Collected data
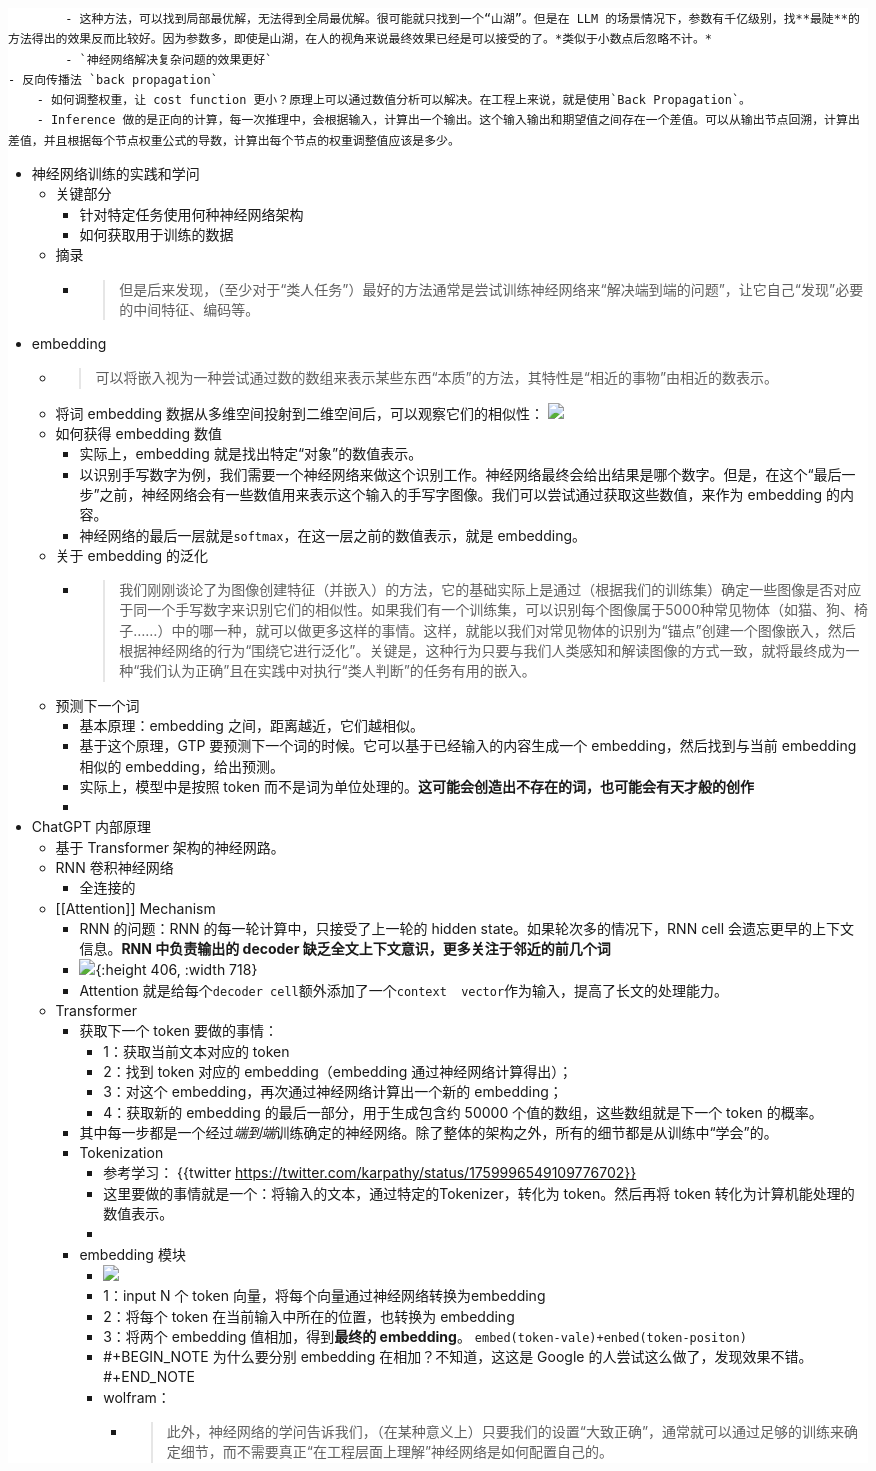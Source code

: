 			- 这种方法，可以找到局部最优解，无法得到全局最优解。很可能就只找到一个“山湖”。但是在 LLM 的场景情况下，参数有千亿级别，找**最陡**的方法得出的效果反而比较好。因为参数多，即使是山湖，在人的视角来说最终效果已经是可以接受的了。*类似于小数点后忽略不计。*
			- `神经网络解决复杂问题的效果更好`
	- 反向传播法 `back propagation`
		- 如何调整权重，让 cost function 更小？原理上可以通过数值分析可以解决。在工程上来说，就是使用`Back Propagation`。
		- Inference 做的是正向的计算，每一次推理中，会根据输入，计算出一个输出。这个输入输出和期望值之间存在一个差值。可以从输出节点回溯，计算出差值，并且根据每个节点权重公式的导数，计算出每个节点的权重调整值应该是多少。
- 神经网络训练的实践和学问
	- 关键部分
		- 针对特定任务使用何种神经网络架构
		- 如何获取用于训练的数据
	- 摘录
		- > 但是后来发现，（至少对于“类人任务”）最好的方法通常是尝试训练神经网络来“解决端到端的问题”，让它自己“发现”必要的中间特征、编码等。
- embedding
	- > 可以将嵌入视为一种尝试通过数的数组来表示某些东西“本质”的方法，其特性是“相近的事物”由相近的数表示。
	- 将词 embedding 数据从多维空间投射到二维空间后，可以观察它们的相似性：
	  ![](https://raw.githubusercontent.com/stillfox-lee/image/main/picgo/202403130939233.png)
	- 如何获得 embedding 数值
		- 实际上，embedding 就是找出特定“对象”的数值表示。
		- 以识别手写数字为例，我们需要一个神经网络来做这个识别工作。神经网络最终会给出结果是哪个数字。但是，在这个“最后一步”之前，神经网络会有一些数值用来表示这个输入的手写字图像。我们可以尝试通过获取这些数值，来作为 embedding 的内容。
		- 神经网络的最后一层就是`softmax`，在这一层之前的数值表示，就是 embedding。
	- 关于 embedding 的泛化
		- > 我们刚刚谈论了为图像创建特征（并嵌入）的方法，它的基础实际上是通过（根据我们的训练集）确定一些图像是否对应于同一个手写数字来识别它们的相似性。如果我们有一个训练集，可以识别每个图像属于5000种常见物体（如猫、狗、椅子……）中的哪一种，就可以做更多这样的事情。这样，就能以我们对常见物体的识别为“锚点”创建一个图像嵌入，然后根据神经网络的行为“围绕它进行泛化”。关键是，这种行为只要与我们人类感知和解读图像的方式一致，就将最终成为一种“我们认为正确”且在实践中对执行“类人判断”的任务有用的嵌入。
	- 预测下一个词
		- 基本原理：embedding 之间，距离越近，它们越相似。
		- 基于这个原理，GTP 要预测下一个词的时候。它可以基于已经输入的内容生成一个 embedding，然后找到与当前 embedding 相似的 embedding，给出预测。
		- 实际上，模型中是按照 token 而不是词为单位处理的。**这可能会创造出不存在的词，也可能会有天才般的创作**
		-
- ChatGPT 内部原理
	- 基于 Transformer 架构的神经网路。
	- RNN 卷积神经网络
		- 全连接的
	- [[Attention]] Mechanism
		- RNN 的问题：RNN 的每一轮计算中，只接受了上一轮的 hidden state。如果轮次多的情况下，RNN cell 会遗忘更早的上下文信息。**RNN 中负责输出的 decoder 缺乏全文上下文意识，更多关注于邻近的前几个词**
		- ![](https://raw.githubusercontent.com/stillfox-lee/image/main/picgo/202403181149175.png){:height 406, :width 718}
		- Attention 就是给每个`decoder cell`额外添加了一个`context  vector`作为输入，提高了长文的处理能力。
	- Transformer
		- 获取下一个 token 要做的事情：
			- 1：获取当前文本对应的 token
			- 2：找到 token 对应的 embedding（embedding 通过神经网络计算得出）；
			- 3：对这个 embedding，再次通过神经网络计算出一个新的 embedding；
			- 4：获取新的 embedding 的最后一部分，用于生成包含约 50000 个值的数组，这些数组就是下一个 token 的概率。
		- 其中每一步都是一个经过*端到端*训练确定的神经网络。除了整体的架构之外，所有的细节都是从训练中“学会”的。
		- Tokenization
			- 参考学习：
			  {{twitter https://twitter.com/karpathy/status/1759996549109776702}}
			- 这里要做的事情就是一个：将输入的文本，通过特定的Tokenizer，转化为 token。然后再将 token 转化为计算机能处理的数值表示。
			-
		- embedding 模块
			- ![](https://raw.githubusercontent.com/stillfox-lee/image/main/picgo/202403190932241.png)
			- 1：input N 个 token 向量，将每个向量通过神经网络转换为embedding
			- 2：将每个 token 在当前输入中所在的位置，也转换为 embedding
			- 3：将两个 embedding 值相加，得到**最终的 embedding**。 `embed(token-vale)+enbed(token-positon)`
			- #+BEGIN_NOTE
			  为什么要分别 embedding 在相加？不知道，这这是 Google 的人尝试这么做了，发现效果不错。
			  #+END_NOTE
			- wolfram：
				- > 此外，神经网络的学问告诉我们，（在某种意义上）只要我们的设置“大致正确”，通常就可以通过足够的训练来确定细节，而不需要真正“在工程层面上理解”神经网络是如何配置自己的。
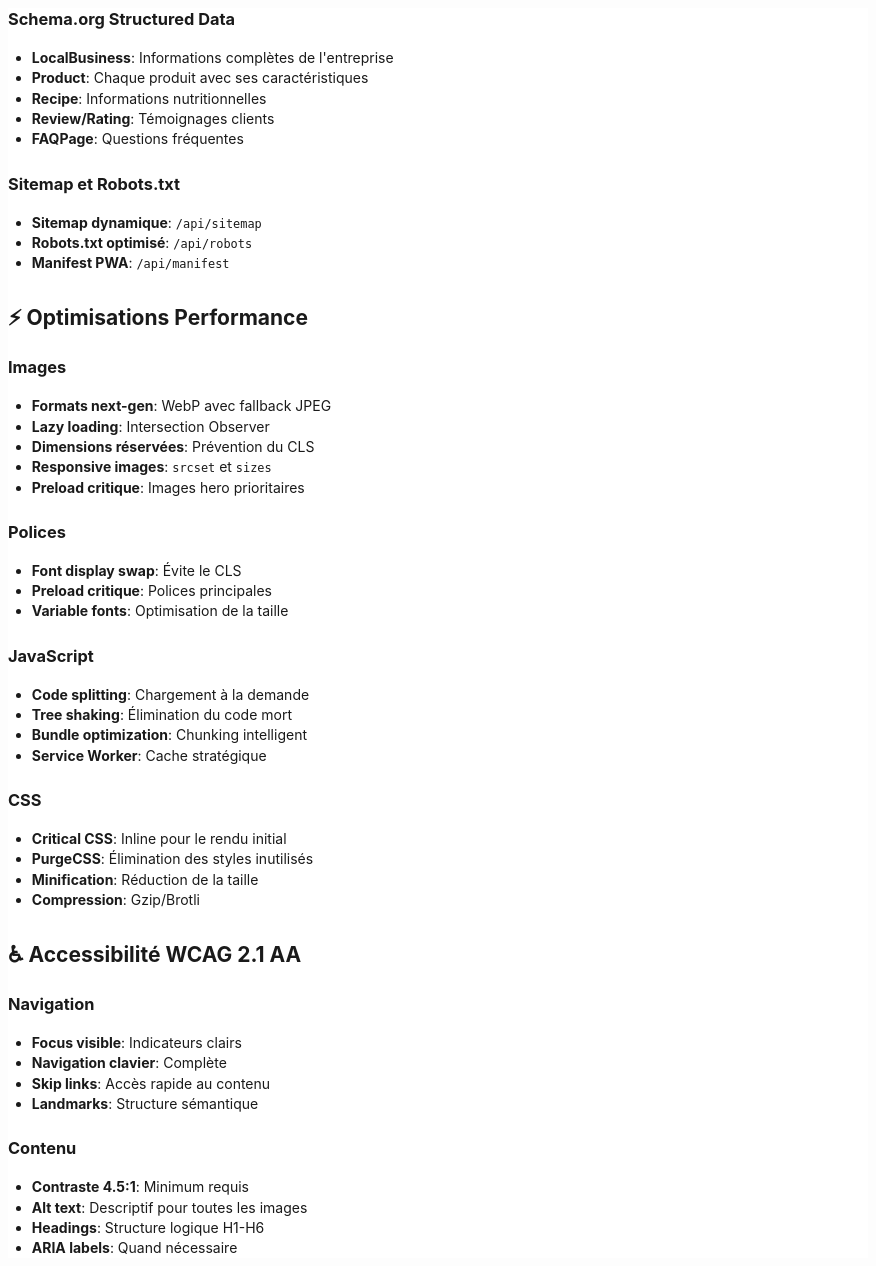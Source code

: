 ### Schema.org Structured Data
- **LocalBusiness**: Informations complètes de l'entreprise
- **Product**: Chaque produit avec ses caractéristiques
- **Recipe**: Informations nutritionnelles
- **Review/Rating**: Témoignages clients
- **FAQPage**: Questions fréquentes

### Sitemap et Robots.txt
- **Sitemap dynamique**: `/api/sitemap`
- **Robots.txt optimisé**: `/api/robots`
- **Manifest PWA**: `/api/manifest`

## ⚡ Optimisations Performance

### Images
- **Formats next-gen**: WebP avec fallback JPEG
- **Lazy loading**: Intersection Observer
- **Dimensions réservées**: Prévention du CLS
- **Responsive images**: `srcset` et `sizes`
- **Preload critique**: Images hero prioritaires

### Polices
- **Font display swap**: Évite le CLS
- **Preload critique**: Polices principales
- **Variable fonts**: Optimisation de la taille

### JavaScript
- **Code splitting**: Chargement à la demande
- **Tree shaking**: Élimination du code mort
- **Bundle optimization**: Chunking intelligent
- **Service Worker**: Cache stratégique

### CSS
- **Critical CSS**: Inline pour le rendu initial
- **PurgeCSS**: Élimination des styles inutilisés
- **Minification**: Réduction de la taille
- **Compression**: Gzip/Brotli

## ♿ Accessibilité WCAG 2.1 AA

### Navigation
- **Focus visible**: Indicateurs clairs
- **Navigation clavier**: Complète
- **Skip links**: Accès rapide au contenu
- **Landmarks**: Structure sémantique

### Contenu
- **Contraste 4.5:1**: Minimum requis
- **Alt text**: Descriptif pour toutes les images
- **Headings**: Structure logique H1-H6
- **ARIA labels**: Quand nécessaire
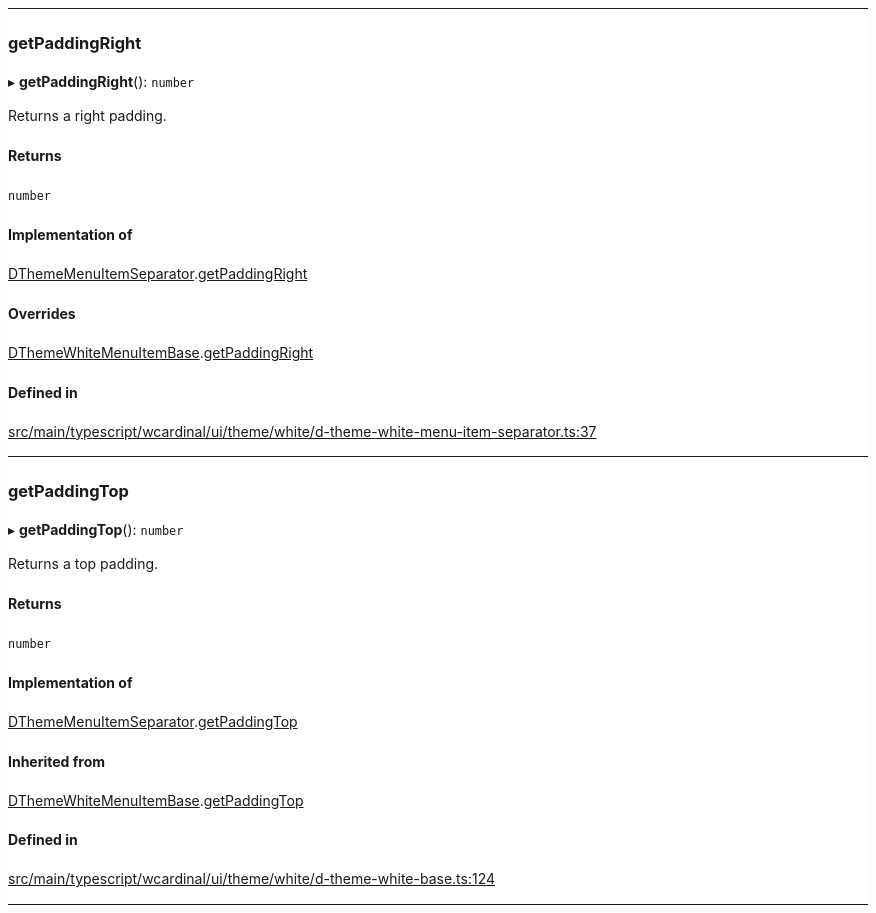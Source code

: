 ___

### getPaddingRight

▸ **getPaddingRight**(): `number`

Returns a right padding.

#### Returns

`number`

#### Implementation of

[DThemeMenuItemSeparator](../interfaces/DThemeMenuItemSeparator.md).[getPaddingRight](../interfaces/DThemeMenuItemSeparator.md#getpaddingright)

#### Overrides

[DThemeWhiteMenuItemBase](DThemeWhiteMenuItemBase.md).[getPaddingRight](DThemeWhiteMenuItemBase.md#getpaddingright)

#### Defined in

[src/main/typescript/wcardinal/ui/theme/white/d-theme-white-menu-item-separator.ts:37](https://github.com/winter-cardinal/winter-cardinal-ui/blob/v0.407.0/src/main/typescript/wcardinal/ui/theme/white/d-theme-white-menu-item-separator.ts#L37)

___

### getPaddingTop

▸ **getPaddingTop**(): `number`

Returns a top padding.

#### Returns

`number`

#### Implementation of

[DThemeMenuItemSeparator](../interfaces/DThemeMenuItemSeparator.md).[getPaddingTop](../interfaces/DThemeMenuItemSeparator.md#getpaddingtop)

#### Inherited from

[DThemeWhiteMenuItemBase](DThemeWhiteMenuItemBase.md).[getPaddingTop](DThemeWhiteMenuItemBase.md#getpaddingtop)

#### Defined in

[src/main/typescript/wcardinal/ui/theme/white/d-theme-white-base.ts:124](https://github.com/winter-cardinal/winter-cardinal-ui/blob/v0.407.0/src/main/typescript/wcardinal/ui/theme/white/d-theme-white-base.ts#L124)

___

YOUR GOAL:
What lines above run from the one with "- Tokenization" to the one with "- **Navigation clavier**: Complète"? Give them again exactly, ends included, and leave the pictures out.

SOLUTION FOR THIS PROBLEM:
		- Tokenization
			- 参考学习：
			  {{twitter https://twitter.com/karpathy/status/1759996549109776702}}
			- 这里要做的事情就是一个：将输入的文本，通过特定的Tokenizer，转化为 token。然后再将 token 转化为计算机能处理的数值表示。
			-
		- embedding 模块
			- ![](https://raw.githubusercontent.com/stillfox-lee/image/main/picgo/202403190932241.png)
			- 1：input N 个 token 向量，将每个向量通过神经网络转换为embedding
			- 2：将每个 token 在当前输入中所在的位置，也转换为 embedding
			- 3：将两个 embedding 值相加，得到**最终的 embedding**。 `embed(token-vale)+enbed(token-positon)`
			- #+BEGIN_NOTE
			  为什么要分别 embedding 在相加？不知道，这这是 Google 的人尝试这么做了，发现效果不错。
			  #+END_NOTE
			- wolfram：
				- > 此外，神经网络的学问告诉我们，（在某种意义上）只要我们的设置“大致正确”，通常就可以通过足够的训练来确定细节，而不需要真正“在工程层面上理解”神经网络是如何配置自己的。
Source code

: ### Schema.org Structured Data
- **LocalBusiness**: Informations complètes de l'entreprise
- **Product**: Chaque produit avec ses caractéristiques
- **Recipe**: Informations nutritionnelles
- **Review/Rating**: Témoignages clients
- **FAQPage**: Questions fréquentes

### Sitemap et Robots.txt
- **Sitemap dynamique**: `/api/sitemap`
- **Robots.txt optimisé**: `/api/robots`
- **Manifest PWA**: `/api/manifest`

## ⚡ Optimisations Performance

### Images
- **Formats next-gen**: WebP avec fallback JPEG
- **Lazy loading**: Intersection Observer
- **Dimensions réservées**: Prévention du CLS
- **Responsive images**: `srcset` et `sizes`
- **Preload critique**: Images hero prioritaires

### Polices
- **Font display swap**: Évite le CLS
- **Preload critique**: Polices principales
- **Variable fonts**: Optimisation de la taille

### JavaScript
- **Code splitting**: Chargement à la demande
- **Tree shaking**: Élimination du code mort
- **Bundle optimization**: Chunking intelligent
- **Service Worker**: Cache stratégique

### CSS
- **Critical CSS**: Inline pour le rendu initial
- **PurgeCSS**: Élimination des styles inutilisés
- **Minification**: Réduction de la taille
- **Compression**: Gzip/Brotli

## ♿ Accessibilité WCAG 2.1 AA

### Navigation
- **Focus visible**: Indicateurs clairs
- **Navigation clavier**: Complète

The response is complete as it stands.